In September 2012, then Opposition spokesman for housing, water and the environment Dr Horace Chang said many of the urban areas in Jamaica were being overrun by rats because of waste, overgrowth, inadequate drain cleaning and the poor management of derelict buildings and other places that act as habitat for vermin.
Chang’s call came amid news of troubling rodent infestations on the Pedro Cays, an important source of the country supply of fish, and reports that most urban centres across the island face serious infestation.
He said the growing rat infestation is a sign of the Government’s neglect in rehabilitating and maintaining the country’s infrastructure.

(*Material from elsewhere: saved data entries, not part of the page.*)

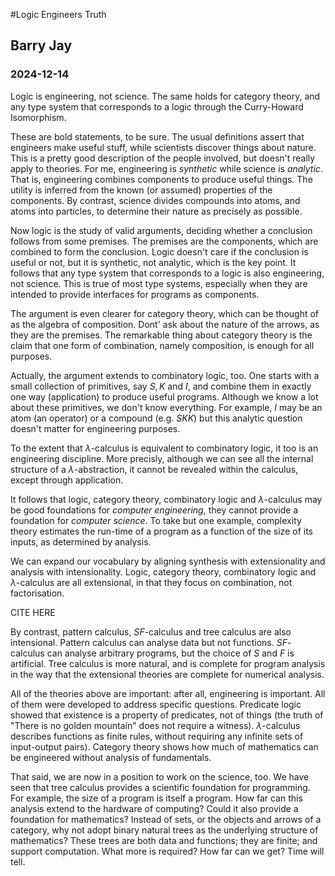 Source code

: #Logic Engineers Truth
## Barry Jay
### 2024-12-14

Logic is engineering, not science. The same holds for category theory,
and any type system that corresponds to a logic through the
Curry-Howard Isomorphism.

These are bold statements, to be sure. The usual definitions assert
that engineers make useful stuff, while scientists discover things
about nature. This is a pretty good description of the people
involved, but doesn't really apply to theories. For me, engineering is
*synthetic* while science is *analytic*. That is, engineering combines
components to produce useful things. The utility is inferred from the
known (or assumed) properties of the components. By contrast, science
divides compounds into atoms, and atoms into particles, to determine
their nature as precisely as possible.

Now logic is the study of valid arguments, deciding whether a
conclusion follows from some premises. The premises are the
components, which are combined to form the conclusion. Logic doesn't
care if the conclusion is useful or not, but it is synthetic, not
analytic, which is the key point. It follows that any type system that
corresponds to a logic is also engineering, not science.  This is true
of most type systems, especially when they are intended to provide
interfaces for programs as components. 


The argument is even clearer for category theory, which can be thought
of as the algebra of composition. Dont' ask about the nature of the
arrows, as they are the premises. The remarkable thing about category
theory is the claim that one form of combination, namely composition,
is enough for all purposes.


Actually, the argument extends to combinatory logic, too. One starts
with a small collection of primitives, say $S,K$ and $I$, and combine
them in exactly one way (application) to produce useful
programs. Although we know a lot about these primitives, we don't know
everything. For example, $I$ may be an atom (an operator) or a
compound (e.g. $SKK$) but this analytic question doesn't matter for
engineering purposes.

To the extent that $\lambda$-calculus is equivalent to combinatory
logic, it too is an engineering discipline. More precisly, although we
can see all the internal structure of a
$\lambda$-abstraction, it cannot be revealed within the calculus,
except through application.

It follows that logic, category theory, combinatory logic and
$\lambda$-calculus may be good foundations for *computer engineering*,
they cannot provide a foundation for *computer science*.  To take but
one example, complexity theory estimates the run-time of a program as
a function of the size of its inputs, as determined by analysis.

We can expand our vocabulary by aligning synthesis with extensionality
and analysis with intensionality. Logic, category theory, combinatory
logic and $\lambda$-calculus are all extensional, in that they focus
on combination, not factorisation.


CITE HERE

By contrast, pattern calculus,
$SF$-calculus and tree calculus are also intensional. Pattern calculus
can analyse data but not functions. $SF$-calculus can analyse
arbitrary programs, but the choice of $S$ and $F$ is artificial. Tree
calculus is more natural, and is complete for program analysis in the
way that the extensional theories are complete for numerical analysis.

All of the theories above are important: after all, engineering is
important.  All of them were developed to address specific
questions. Predicate logic showed that existence is a property of
predicates, not of things (the truth of "There is no golden mountain"
does not require a witness). $\lambda$-calculus describes functions as
finite rules, without requiring any infinite sets of input-output
pairs). Category theory shows how much of mathematics can be engineered
without analysis of fundamentals.

That said, we are now in a position to work on the science, too. We
have seen that tree calculus provides a scientific foundation for
programming. For example, the size of a program is itself a
program. How far can this analysis extend to the hardware of
computing? Could it also provide a foundation for mathematics? Instead
of sets, or the objects and arrows of a category, why not adopt binary
natural trees as the underlying structure of mathematics? These trees
are both data and functions; they are finite; and support
computation. What more is required? How far can we get? Time will
tell.
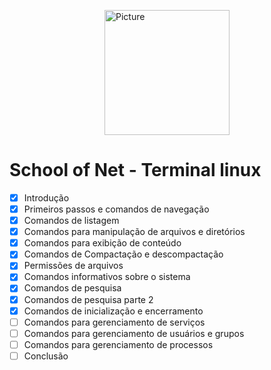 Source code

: <img src="https://sonassets.s3.amazonaws.com/img/logo-top.png" 
        alt="Picture" 
        width="200" 
        style="display: block; margin: 0 auto" />

# School of Net - Terminal linux


- [x] Introdução
- [x] Primeiros passos e comandos de navegação
- [x] Comandos de listagem
- [x] Comandos para manipulação de arquivos e diretórios
- [x] Comandos para exibição de conteúdo
- [x] Comandos de Compactação e descompactação
- [x] Permissões de arquivos
- [x] Comandos informativos sobre o sistema
- [x] Comandos de pesquisa
- [x] Comandos de pesquisa parte 2
- [x] Comandos de inicialização e encerramento
- [ ] Comandos para gerenciamento de serviços
- [ ] Comandos para gerenciamento de usuários e grupos
- [ ] Comandos para gerenciamento de processos
- [ ] Conclusão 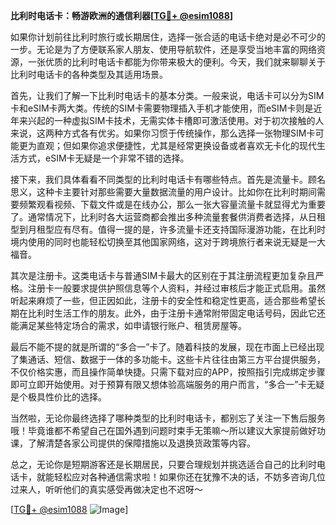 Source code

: **比利时电话卡：畅游欧洲的通信利器[[TG💪+ @esim1088](https://t.me/s/esim1088)]**

如果你计划前往比利时旅行或长期居住，选择一张合适的电话卡绝对是必不可少的一步。无论是为了方便联系家人朋友、使用导航软件，还是享受当地丰富的网络资源，一张优质的比利时电话卡都能为你带来极大的便利。今天，我们就来聊聊关于比利时电话卡的各种类型及其适用场景。

首先，让我们了解一下比利时电话卡的基本分类。一般来说，电话卡可以分为SIM卡和eSIM卡两大类。传统的SIM卡需要物理插入手机才能使用，而eSIM卡则是近年来兴起的一种虚拟SIM卡技术，无需实体卡槽即可激活使用。对于初次接触的人来说，这两种方式各有优劣。如果你习惯于传统操作，那么选择一张物理SIM卡可能更为直观；但如果你追求便捷性，尤其是经常更换设备或者喜欢无卡化的现代生活方式，eSIM卡无疑是一个非常不错的选择。

接下来，我们具体看看不同类型的比利时电话卡有哪些特点。首先是流量卡。顾名思义，这种卡主要针对那些需要大量数据流量的用户设计。比如你在比利时期间需要频繁观看视频、下载文件或是在线办公，那么一张大容量流量卡就显得尤为重要了。通常情况下，比利时各大运营商都会推出多种流量套餐供消费者选择，从日租型到月租型应有尽有。值得一提的是，许多流量卡还支持国际漫游功能，在比利时境内使用的同时也能轻松切换至其他国家网络，这对于跨境旅行者来说无疑是一大福音。

其次是注册卡。这类电话卡与普通SIM卡最大的区别在于其注册流程更加复杂且严格。注册卡一般要求提供护照信息等个人资料，并经过审核后才能正式启用。虽然听起来麻烦了一些，但正因如此，注册卡的安全性和稳定性更高，适合那些希望长期在比利时生活工作的朋友。此外，由于注册卡通常附带固定电话号码，因此它还能满足某些特定场合的需求，如申请银行账户、租赁房屋等。

最后不能不提的就是所谓的“多合一”卡了。随着科技的发展，现在市面上已经出现了集通话、短信、数据于一体的多功能卡。这些卡片往往由第三方平台提供服务，不仅价格实惠，而且操作简单快捷。只需下载对应的APP，按照指引完成绑定步骤即可立即开始使用。对于预算有限又想体验高端服务的用户而言，“多合一”卡无疑是个极具性价比的选择。

当然啦，无论你最终选择了哪种类型的比利时电话卡，都别忘了关注一下售后服务哦！毕竟谁都不希望自己在国外遇到问题时束手无策嘛～所以建议大家提前做好功课，了解清楚各家公司提供的保障措施以及退换货政策等内容。

总之，无论你是短期游客还是长期居民，只要合理规划并挑选适合自己的比利时电话卡，就能轻松应对各种通信需求啦！如果你还在犹豫不决的话，不妨多咨询几位过来人，听听他们的真实感受再做决定也不迟呀～

[[TG💪+ @esim1088](https://t.me/s/esim1088) ![Image](https://i.postimg.cc/4NQfJmqS/Snipaste-2025-05-13-00-14-12.png)] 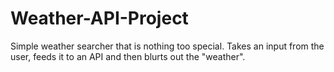 # Weather-API-Project
Simple weather searcher that is nothing too special. 
Takes an input from the user, feeds it to an API and then blurts out the "weather".

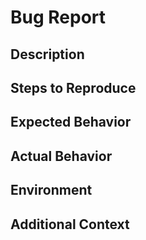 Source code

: # Bug Report

## Description

## Steps to Reproduce

## Expected Behavior

## Actual Behavior

## Environment

## Additional Context
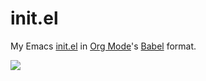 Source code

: # init.el

My Emacs [init.el](https://github.com/r0man/.emacs.d/blob/master/init.el.org) in [Org Mode](http://orgmode.org/)'s [Babel](http://orgmode.org/worg/org-contrib/babel) format.

![](http://www.emacswiki.org/pics/official%20gnu.svg)
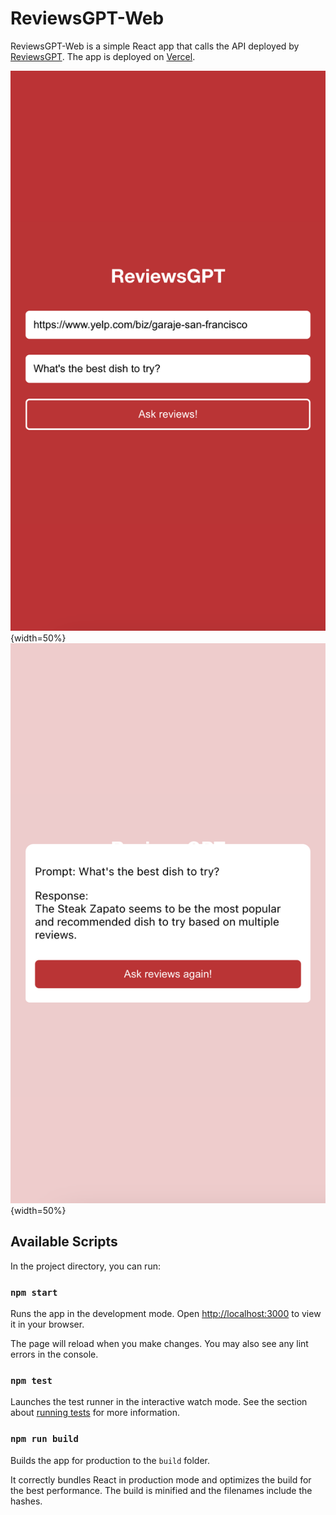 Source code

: # ReviewsGPT-Web

ReviewsGPT-Web is a simple React app that calls the API deployed by [ReviewsGPT](https://github.com/andrewnguonly/ReviewsGPT). The app is deployed on [Vercel](https://vercel.com/new/clone?repository-url=https://github.com/vercel/vercel/tree/main/examples/create-react-app&template=create-react-app).

![homescreen](screenshots/homescreen.png){width=50%}
![modal](screenshots/modal.png){width=50%}

## Available Scripts

In the project directory, you can run:

### `npm start`

Runs the app in the development mode. Open [http://localhost:3000](http://localhost:3000) to view it in your browser.

The page will reload when you make changes. You may also see any lint errors in the console.

### `npm test`

Launches the test runner in the interactive watch mode. See the section about [running tests](https://facebook.github.io/create-react-app/docs/running-tests) for more information.

### `npm run build`

Builds the app for production to the `build` folder.

It correctly bundles React in production mode and optimizes the build for the best performance. The build is minified and the filenames include the hashes.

That same year, then Prime Minister Portia Simpson Miller had established the interministerial committee to develop a comprehensive approach and implementation plan to spearhead clean-up activities across the island. The Ministry of Health allocated $13.4 million to pay 61 community health workers as part of a strategy to clean up the island.
The Ministry of Local Government had also also allocated some $18 million to the different parish councils for the clean-up of communities.
But in recent time, there have still been complaints.
In January 2019, the St James Health Department was granted $1 million from the St James Municipal Corporation to embark on a campaign to rid Gloucester Avenue in Montego Bay of rats. Two years before, the St James Health Department carried out a rodent-control programme at a cost of $6.5 million, along the same avenue.
In August 2020 business operators and commuters in Half-Way Tree, St Andrew, called on public health authorities to intervene, after prolonged sightings of rats under a garbage pile in the vicinity. Vendors lamented that at nights the rats leave the pile and enter their stalls.